AIM OF THE EXERCISE - Since the copy must match the original, write out each record word for word, skipping only the pictures.

Stored dataset items:

══════════════════════════════

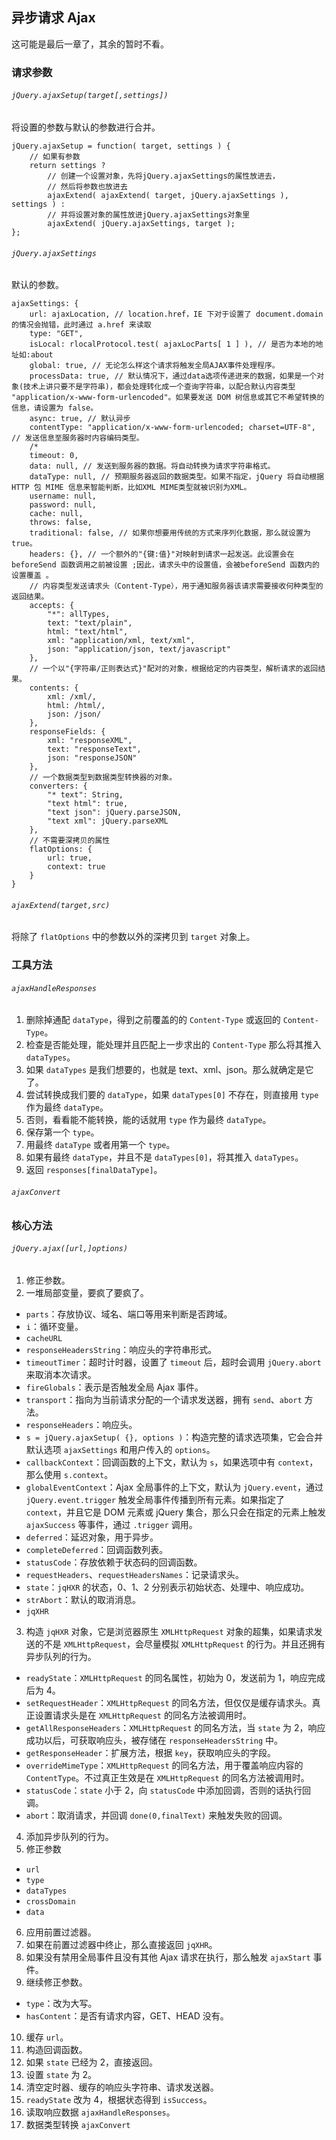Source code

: ## 异步请求 Ajax

这可能是最后一章了，其余的暂时不看。

### 请求参数

###### `jQuery.ajaxSetup(target[,settings])`

将设置的参数与默认的参数进行合并。

```
jQuery.ajaxSetup = function( target, settings ) {
    // 如果有参数
    return settings ?
        // 创建一个设置对象，先将jQuery.ajaxSettings的属性放进去，
        // 然后将参数也放进去
        ajaxExtend( ajaxExtend( target, jQuery.ajaxSettings ), settings ) :
        // 并将设置对象的属性放进jQuery.ajaxSettings对象里
        ajaxExtend( jQuery.ajaxSettings, target );
};
```

###### `jQuery.ajaxSettings`

默认的参数。

```
ajaxSettings: {
	url: ajaxLocation, // location.href，IE 下对于设置了 document.domain 的情况会抛错，此时通过 a.href 来读取
	type: "GET",
	isLocal: rlocalProtocol.test( ajaxLocParts[ 1 ] ), // 是否为本地的地址如:about
	global: true, // 无论怎么样这个请求将触发全局AJAX事件处理程序。
	processData: true, // 默认情况下，通过data选项传递进来的数据，如果是一个对象(技术上讲只要不是字符串)，都会处理转化成一个查询字符串，以配合默认内容类型 "application/x-www-form-urlencoded"。如果要发送 DOM 树信息或其它不希望转换的信息，请设置为 false。
	async: true, // 默认异步
	contentType: "application/x-www-form-urlencoded; charset=UTF-8", // 发送信息至服务器时内容编码类型。
	/*
	timeout: 0,
	data: null, // 发送到服务器的数据。将自动转换为请求字符串格式。
	dataType: null, // 预期服务器返回的数据类型。如果不指定，jQuery 将自动根据 HTTP 包 MIME 信息来智能判断，比如XML MIME类型就被识别为XML。
	username: null,
	password: null,
	cache: null,
	throws: false,
	traditional: false, // 如果你想要用传统的方式来序列化数据，那么就设置为true。
	headers: {}, // 一个额外的"{键:值}"对映射到请求一起发送。此设置会在beforeSend 函数调用之前被设置 ;因此，请求头中的设置值，会被beforeSend 函数内的设置覆盖 。
	// 内容类型发送请求头（Content-Type），用于通知服务器该请求需要接收何种类型的返回结果。
	accepts: {
		"*": allTypes,
		text: "text/plain",
		html: "text/html",
		xml: "application/xml, text/xml",
		json: "application/json, text/javascript"
	},
	// 一个以"{字符串/正则表达式}"配对的对象，根据给定的内容类型，解析请求的返回结果。
	contents: {
		xml: /xml/,
		html: /html/,
		json: /json/
	},
	responseFields: {
		xml: "responseXML",
		text: "responseText",
		json: "responseJSON"
	},
	// 一个数据类型到数据类型转换器的对象。
	converters: {
		"* text": String,
		"text html": true,
		"text json": jQuery.parseJSON,
		"text xml": jQuery.parseXML
	},
	// 不需要深拷贝的属性
	flatOptions: {
		url: true,
		context: true
	}
}
```

###### `ajaxExtend(target,src)`

将除了 `flatOptions` 中的参数以外的深拷贝到 `target` 对象上。

### 工具方法

###### `ajaxHandleResponses`

1. 删除掉通配 `dataType`，得到之前覆盖的的 `Content-Type` 或返回的 `Content-Type`。
2. 检查是否能处理，能处理并且匹配上一步求出的 `Content-Type` 那么将其推入 `dataTypes`。
3. 如果 `dataTypes` 是我们想要的，也就是 text、xml、json。那么就确定是它了。
4. 尝试转换成我们要的 `dataType`，如果 `dataTypes[0]` 不存在，则直接用 `type` 作为最终 `dataType`。
5. 否则，看看能不能转换，能的话就用 `type` 作为最终 `dataType`。
6. 保存第一个 `type`。
7. 用最终 `dataType` 或者用第一个 `type`。
8. 如果有最终 `dataType`，并且不是 `dataTypes[0]`，将其推入 `dataTypes`。
9. 返回 `responses[finalDataType]`。

###### `ajaxConvert`

### 核心方法

###### `jQuery.ajax([url,]options)`

1. 修正参数。
2. 一堆局部变量，要疯了要疯了。
 - `parts`：存放协议、域名、端口等用来判断是否跨域。
 - `i`：循环变量。
 - `cacheURL`
 - `responseHeadersString`：响应头的字符串形式。
 - `timeoutTimer`：超时计时器，设置了 `timeout` 后，超时会调用 `jQuery.abort` 来取消本次请求。
 - `fireGlobals`：表示是否触发全局 Ajax 事件。
 - `transport`：指向为当前请求分配的一个请求发送器，拥有 `send`、`abort` 方法。
 - `responseHeaders`：响应头。
 - `s = jQuery.ajaxSetup( {}, options )`：构造完整的请求选项集，它会合并默认选项 `ajaxSettings` 和用户传入的 `options`。
 - `callbackContext`：回调函数的上下文，默认为 `s`，如果选项中有 `context`，那么使用 `s.context`。
 - `globalEventContext`：Ajax 全局事件的上下文，默认为 `jQuery.event`，通过 `jQuery.event.trigger` 触发全局事件传播到所有元素。如果指定了 `context`，并且它是 DOM 元素或 jQuery 集合，那么只会在指定的元素上触发 `ajaxSuccess` 等事件，通过 `.trigger` 调用。
 - `deferred`：延迟对象，用于异步。
 - `completeDeferred`：回调函数列表。
 - `statusCode`：存放依赖于状态码的回调函数。
 - `requestHeaders`、`requestHeadersNames`：记录请求头。
 - `state`：`jqHXR` 的状态，0、1、2 分别表示初始状态、处理中、响应成功。
 - `strAbort`：默认的取消消息。
 - `jqXHR`
3. 构造 `jqHXR` 对象，它是浏览器原生 `XMLHttpRequest` 对象的超集，如果请求发送的不是 `XMLHttpRequest`，会尽量模拟 `XMLHttpRequest` 的行为。并且还拥有异步队列的行为。
 - `readyState`：`XMLHttpRequest` 的同名属性，初始为 0，发送前为 1，响应完成后为 4。
 - `setRequestHeader`：`XMLHttpRequest` 的同名方法，但仅仅是缓存请求头。真正设置请求头是在 `XMLHttpRequest` 的同名方法被调用时。
 - `getAllResponseHeaders`：`XMLHttpRequest` 的同名方法，当 `state` 为 2，响应成功以后，可获取响应头，被存储在 `responseHeadersString` 中。
 - `getResponseHeader`：扩展方法，根据 `key`，获取响应头的字段。
 - `overrideMimeType`：`XMLHttpRequest` 的同名方法，用于覆盖响应内容的 `ContentType`。不过真正生效是在 `XMLHttpRequest` 的同名方法被调用时。
 - `statusCode`：`state` 小于 2，向 `statusCode` 中添加回调，否则的话执行回调。
 - `abort`：取消请求，并回调 `done(0,finalText)` 来触发失败的回调。
4. 添加异步队列的行为。
5. 修正参数 
 - `url`
 - `type`
 - `dataTypes`
 - `crossDomain`
 - `data`
6. 应用前置过滤器。
7. 如果在前置过滤器中终止，那么直接返回 `jqXHR`。
8. 如果没有禁用全局事件且没有其他 Ajax 请求在执行，那么触发 `ajaxStart` 事件。
9. 继续修正参数。
 - `type`：改为大写。
 - `hasContent`：是否有请求内容，GET、HEAD 没有。
10. 缓存 `url`。
4. 构造回调函数。
 1. 如果 `state` 已经为 2，直接返回。 
 2. 设置 `state` 为 2。 
 3. 清空定时器、缓存的响应头字符串、请求发送器。
 4. `readyState` 改为 4，根据状态得到 `isSuccess`。
 5. 读取响应数据 `ajaxHandleResponses`。
 6. 数据类型转换 `ajaxConvert`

══════════════════════════════

RESULT OF THE TASK -
Source code

: ## 异步请求 Ajax

这可能是最后一章了，其余的暂时不看。

### 请求参数

###### `jQuery.ajaxSetup(target[,settings])`

将设置的参数与默认的参数进行合并。

```
jQuery.ajaxSetup = function( target, settings ) {
    // 如果有参数
    return settings ?
        // 创建一个设置对象，先将jQuery.ajaxSettings的属性放进去，
        // 然后将参数也放进去
        ajaxExtend( ajaxExtend( target, jQuery.ajaxSettings ), settings ) :
        // 并将设置对象的属性放进jQuery.ajaxSettings对象里
        ajaxExtend( jQuery.ajaxSettings, target );
};
```

###### `jQuery.ajaxSettings`

默认的参数。

```
ajaxSettings: {
	url: ajaxLocation, // location.href，IE 下对于设置了 document.domain 的情况会抛错，此时通过 a.href 来读取
	type: "GET",
	isLocal: rlocalProtocol.test( ajaxLocParts[ 1 ] ), // 是否为本地的地址如:about
	global: true, // 无论怎么样这个请求将触发全局AJAX事件处理程序。
	processData: true, // 默认情况下，通过data选项传递进来的数据，如果是一个对象(技术上讲只要不是字符串)，都会处理转化成一个查询字符串，以配合默认内容类型 "application/x-www-form-urlencoded"。如果要发送 DOM 树信息或其它不希望转换的信息，请设置为 false。
	async: true, // 默认异步
	contentType: "application/x-www-form-urlencoded; charset=UTF-8", // 发送信息至服务器时内容编码类型。
	/*
	timeout: 0,
	data: null, // 发送到服务器的数据。将自动转换为请求字符串格式。
	dataType: null, // 预期服务器返回的数据类型。如果不指定，jQuery 将自动根据 HTTP 包 MIME 信息来智能判断，比如XML MIME类型就被识别为XML。
	username: null,
	password: null,
	cache: null,
	throws: false,
	traditional: false, // 如果你想要用传统的方式来序列化数据，那么就设置为true。
	headers: {}, // 一个额外的"{键:值}"对映射到请求一起发送。此设置会在beforeSend 函数调用之前被设置 ;因此，请求头中的设置值，会被beforeSend 函数内的设置覆盖 。
	// 内容类型发送请求头（Content-Type），用于通知服务器该请求需要接收何种类型的返回结果。
	accepts: {
		"*": allTypes,
		text: "text/plain",
		html: "text/html",
		xml: "application/xml, text/xml",
		json: "application/json, text/javascript"
	},
	// 一个以"{字符串/正则表达式}"配对的对象，根据给定的内容类型，解析请求的返回结果。
	contents: {
		xml: /xml/,
		html: /html/,
		json: /json/
	},
	responseFields: {
		xml: "responseXML",
		text: "responseText",
		json: "responseJSON"
	},
	// 一个数据类型到数据类型转换器的对象。
	converters: {
		"* text": String,
		"text html": true,
		"text json": jQuery.parseJSON,
		"text xml": jQuery.parseXML
	},
	// 不需要深拷贝的属性
	flatOptions: {
		url: true,
		context: true
	}
}
```

###### `ajaxExtend(target,src)`

将除了 `flatOptions` 中的参数以外的深拷贝到 `target` 对象上。

### 工具方法

###### `ajaxHandleResponses`

1. 删除掉通配 `dataType`，得到之前覆盖的的 `Content-Type` 或返回的 `Content-Type`。
2. 检查是否能处理，能处理并且匹配上一步求出的 `Content-Type` 那么将其推入 `dataTypes`。
3. 如果 `dataTypes` 是我们想要的，也就是 text、xml、json。那么就确定是它了。
4. 尝试转换成我们要的 `dataType`，如果 `dataTypes[0]` 不存在，则直接用 `type` 作为最终 `dataType`。
5. 否则，看看能不能转换，能的话就用 `type` 作为最终 `dataType`。
6. 保存第一个 `type`。
7. 用最终 `dataType` 或者用第一个 `type`。
8. 如果有最终 `dataType`，并且不是 `dataTypes[0]`，将其推入 `dataTypes`。
9. 返回 `responses[finalDataType]`。

###### `ajaxConvert`

### 核心方法

###### `jQuery.ajax([url,]options)`

1. 修正参数。
2. 一堆局部变量，要疯了要疯了。
 - `parts`：存放协议、域名、端口等用来判断是否跨域。
 - `i`：循环变量。
 - `cacheURL`
 - `responseHeadersString`：响应头的字符串形式。
 - `timeoutTimer`：超时计时器，设置了 `timeout` 后，超时会调用 `jQuery.abort` 来取消本次请求。
 - `fireGlobals`：表示是否触发全局 Ajax 事件。
 - `transport`：指向为当前请求分配的一个请求发送器，拥有 `send`、`abort` 方法。
 - `responseHeaders`：响应头。
 - `s = jQuery.ajaxSetup( {}, options )`：构造完整的请求选项集，它会合并默认选项 `ajaxSettings` 和用户传入的 `options`。
 - `callbackContext`：回调函数的上下文，默认为 `s`，如果选项中有 `context`，那么使用 `s.context`。
 - `globalEventContext`：Ajax 全局事件的上下文，默认为 `jQuery.event`，通过 `jQuery.event.trigger` 触发全局事件传播到所有元素。如果指定了 `context`，并且它是 DOM 元素或 jQuery 集合，那么只会在指定的元素上触发 `ajaxSuccess` 等事件，通过 `.trigger` 调用。
 - `deferred`：延迟对象，用于异步。
 - `completeDeferred`：回调函数列表。
 - `statusCode`：存放依赖于状态码的回调函数。
 - `requestHeaders`、`requestHeadersNames`：记录请求头。
 - `state`：`jqHXR` 的状态，0、1、2 分别表示初始状态、处理中、响应成功。
 - `strAbort`：默认的取消消息。
 - `jqXHR`
3. 构造 `jqHXR` 对象，它是浏览器原生 `XMLHttpRequest` 对象的超集，如果请求发送的不是 `XMLHttpRequest`，会尽量模拟 `XMLHttpRequest` 的行为。并且还拥有异步队列的行为。
 - `readyState`：`XMLHttpRequest` 的同名属性，初始为 0，发送前为 1，响应完成后为 4。
 - `setRequestHeader`：`XMLHttpRequest` 的同名方法，但仅仅是缓存请求头。真正设置请求头是在 `XMLHttpRequest` 的同名方法被调用时。
 - `getAllResponseHeaders`：`XMLHttpRequest` 的同名方法，当 `state` 为 2，响应成功以后，可获取响应头，被存储在 `responseHeadersString` 中。
 - `getResponseHeader`：扩展方法，根据 `key`，获取响应头的字段。
 - `overrideMimeType`：`XMLHttpRequest` 的同名方法，用于覆盖响应内容的 `ContentType`。不过真正生效是在 `XMLHttpRequest` 的同名方法被调用时。
 - `statusCode`：`state` 小于 2，向 `statusCode` 中添加回调，否则的话执行回调。
 - `abort`：取消请求，并回调 `done(0,finalText)` 来触发失败的回调。
4. 添加异步队列的行为。
5. 修正参数 
 - `url`
 - `type`
 - `dataTypes`
 - `crossDomain`
 - `data`
6. 应用前置过滤器。
7. 如果在前置过滤器中终止，那么直接返回 `jqXHR`。
8. 如果没有禁用全局事件且没有其他 Ajax 请求在执行，那么触发 `ajaxStart` 事件。
9. 继续修正参数。
 - `type`：改为大写。
 - `hasContent`：是否有请求内容，GET、HEAD 没有。
10. 缓存 `url`。
4. 构造回调函数。
 1. 如果 `state` 已经为 2，直接返回。 
 2. 设置 `state` 为 2。 
 3. 清空定时器、缓存的响应头字符串、请求发送器。
 4. `readyState` 改为 4，根据状态得到 `isSuccess`。
 5. 读取响应数据 `ajaxHandleResponses`。
 6. 数据类型转换 `ajaxConvert`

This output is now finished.